Did this get Giovanni killed? Now this is something we will maybe never know. It certainly would have made him a larger target. But the open knowledge among Providence’s Italian population that he carried around large amounts of cash would have made him an even more of a target. And the combination of the two made it irresistible to some unsavory characters.
There’s hope though for Giovanni no matter how misplaced his conversion might have been. Ishak of Bartella relates the Yazidi belief in what happens after death,
And after they are purified of their sins for a period through punishment, they are born again into mankind anew, and are placed secretly on the earth. And whether the period is one hundred or two hundred years, they are born into a human body. They go and seek out to be placed where they will live. And this is the truth of those who have that which is of the foundation of faith, and not that which the Christians and those who do not believe would attest. And those people who are found among our nation presently, clean of spirit, and theirs are found now in the air and know of what has happened previously and of that which is being prepared.
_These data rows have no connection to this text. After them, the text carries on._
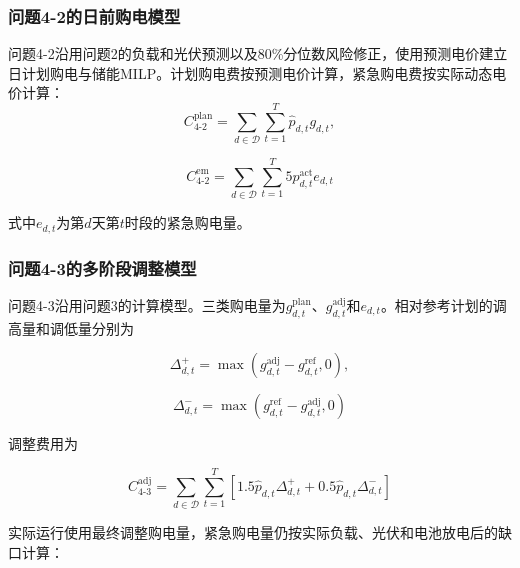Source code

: \documentclass[UTF8]{ctexart}
\begin{document}
    \subsubsection{问题4-2的日前购电模型}
    
    问题4-2沿用问题2的负载和光伏预测以及80\%分位数风险修正，使用预测电价建立日计划购电与储能MILP。计划购电费按预测电价计算，紧急购电费按实际动态电价计算：
    \begin{equation}
        C_{4\text{-}2}^{\mathrm{plan}}
        =\sum_{d\in\mathcal D}\sum_{t=1}^{T}
        \widehat p_{d,t}g_{d,t},
    \end{equation}
    
    \begin{equation}
        C_{4\text{-}2}^{\mathrm{em}}
        =\sum_{d\in\mathcal D}\sum_{t=1}^{T}
        5p_{d,t}^{\mathrm{act}}e_{d,t}
    \end{equation}
    
    式中$e_{d,t}$为第$d$天第$t$时段的紧急购电量。\par
    
    \subsubsection{问题4-3的多阶段调整模型}
    
    问题4-3沿用问题3的计算模型。三类购电量为$g_{d,t}^{\mathrm{plan}}$、$g_{d,t}^{\mathrm{adj}}$和$e_{d,t}$。相对参考计划的调高量和调低量分别为
    
    \begin{equation}
        \Delta_{d,t}^{+}
        =\max\left(
        g_{d,t}^{\mathrm{adj}}-g_{d,t}^{\mathrm{ref}},0
        \right),
    \end{equation}
    
    \begin{equation}
        \Delta_{d,t}^{-}
        =\max\left(
        g_{d,t}^{\mathrm{ref}}-g_{d,t}^{\mathrm{adj}},0
        \right)
    \end{equation}
    
    调整费用为
    
    \begin{equation}
        C_{4\text{-}3}^{\mathrm{adj}}
        =\sum_{d\in\mathcal D}\sum_{t=1}^{T}
        \left[
        1.5\widehat p_{d,t}\Delta_{d,t}^{+}
        +0.5\widehat p_{d,t}\Delta_{d,t}^{-}
        \right]
    \end{equation}
    
    实际运行使用最终调整购电量，紧急购电量仍按实际负载、光伏和电池放电后的缺口计算：
    
\end{document}
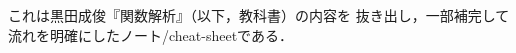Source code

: \documentclass[a4j]{jsarticle}
\begin{document}
    これは黒田成俊『関数解析』（以下，教科書）の内容を
    抜き出し，一部補完して流れを明確にしたノート/cheat-sheetである．

    
    
\end{document}
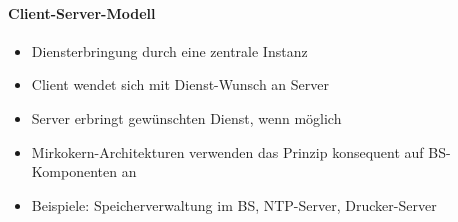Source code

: \documentclass[a4paper,12pt]{article}
\begin{document}
\paragraph{Client-Server-Modell}
\begin{itemize}
\item Diensterbringung durch eine zentrale Instanz
\item Client wendet sich mit Dienst-Wunsch an Server
\item Server erbringt gewünschten Dienst, wenn möglich
\item Mirkokern-Architekturen verwenden das Prinzip konsequent auf BS-Komponenten an
\item Beispiele: Speicherverwaltung im BS, NTP-Server, Drucker-Server
\end{itemize}
\end{document}
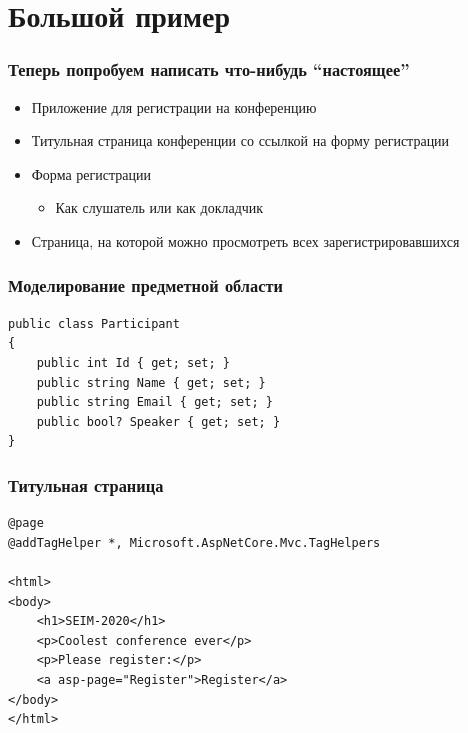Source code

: \documentclass[xetex,mathserif,serif]{beamer}
\begin{document}
	\section{Большой пример}

	\begin{frame}
		\frametitle{Теперь попробуем написать что-нибудь ``настоящее''}
		\begin{itemize}
			\item Приложение для регистрации на конференцию
			\item Титульная страница конференции со ссылкой на форму регистрации
			\item Форма регистрации
			\begin{itemize}
				\item Как слушатель или как докладчик
			\end{itemize}
			\item Страница, на которой можно просмотреть всех зарегистрировавшихся
		\end{itemize}
	\end{frame}

	\begin{frame}[fragile]
		\frametitle{Моделирование предметной области}
		\begin{verbatim}
public class Participant
{
    public int Id { get; set; }
    public string Name { get; set; }
    public string Email { get; set; }
    public bool? Speaker { get; set; }
}
		\end{verbatim}
	\end{frame}

	\begin{frame}[fragile]
		\frametitle{Титульная страница}
		\begin{verbatim}
@page
@addTagHelper *, Microsoft.AspNetCore.Mvc.TagHelpers

<html>
<body>
    <h1>SEIM-2020</h1>
    <p>Coolest conference ever</p>
    <p>Please register:</p>
    <a asp-page="Register">Register</a>
</body>
</html>
		\end{verbatim}
	\end{frame}
\end{document}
So maybe nearing 130 years now after his death Giovanni walks on Earth again. Purified.
I would like to extend my biggest heartfelt thanks to Drs. Khanna Usoyan (Omarkhali) and Philip Kreyenbroek for taking the time to review Giovanni’s case and his practices and providing invaluable context for them and insight into Yazidi culture. And a HUGE thanks to Dr. Michael Sims who was incredibly gracious to share his expertise on the Yazidis, Ishak of Bartella, as well as, his article, “Claiming the Ezidis (Yezidis): Nineteenth- and twentieth-century Assyrian, Kurdish and Arab sources on Ezidi religious and ethnic identity,” and his English translation of Ishak of Bartella’s On the Yazidis, which I quoted from at the end with his permission.
The information about Giovanni’s life and death comes from the Providence News’s surprisingly good, unsensationalized, and thorough coverage of his murder.